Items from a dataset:
---

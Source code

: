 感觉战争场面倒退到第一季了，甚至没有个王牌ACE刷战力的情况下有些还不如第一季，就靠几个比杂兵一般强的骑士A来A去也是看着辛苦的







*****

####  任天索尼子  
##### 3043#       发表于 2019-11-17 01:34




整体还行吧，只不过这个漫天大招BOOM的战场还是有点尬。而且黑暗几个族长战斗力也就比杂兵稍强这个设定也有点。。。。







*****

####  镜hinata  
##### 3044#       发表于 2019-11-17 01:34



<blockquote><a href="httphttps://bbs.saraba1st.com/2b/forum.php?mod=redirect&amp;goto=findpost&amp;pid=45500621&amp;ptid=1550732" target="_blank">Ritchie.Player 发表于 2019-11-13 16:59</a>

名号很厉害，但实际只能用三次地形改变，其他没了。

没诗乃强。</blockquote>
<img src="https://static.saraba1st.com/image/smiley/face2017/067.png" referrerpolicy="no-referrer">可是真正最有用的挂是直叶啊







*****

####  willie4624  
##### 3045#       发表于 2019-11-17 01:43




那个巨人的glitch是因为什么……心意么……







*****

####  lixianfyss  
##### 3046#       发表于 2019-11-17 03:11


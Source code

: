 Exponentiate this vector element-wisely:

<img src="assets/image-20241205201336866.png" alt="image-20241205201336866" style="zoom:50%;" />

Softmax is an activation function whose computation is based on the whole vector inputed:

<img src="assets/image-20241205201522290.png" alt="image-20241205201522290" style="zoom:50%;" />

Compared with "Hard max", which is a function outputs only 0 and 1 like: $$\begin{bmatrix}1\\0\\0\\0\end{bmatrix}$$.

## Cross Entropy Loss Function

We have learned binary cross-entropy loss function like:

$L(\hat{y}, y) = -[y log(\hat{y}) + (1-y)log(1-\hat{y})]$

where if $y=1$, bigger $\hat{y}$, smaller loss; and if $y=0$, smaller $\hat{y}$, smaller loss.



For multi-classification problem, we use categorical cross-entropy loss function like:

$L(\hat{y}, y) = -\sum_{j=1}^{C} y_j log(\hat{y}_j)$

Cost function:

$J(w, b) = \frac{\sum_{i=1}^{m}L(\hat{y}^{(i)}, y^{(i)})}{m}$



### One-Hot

---

▸ What is needed
Count the lines in the entries above that hold the string "zoom", and give that count without any other text.

▸ Exercise answer
2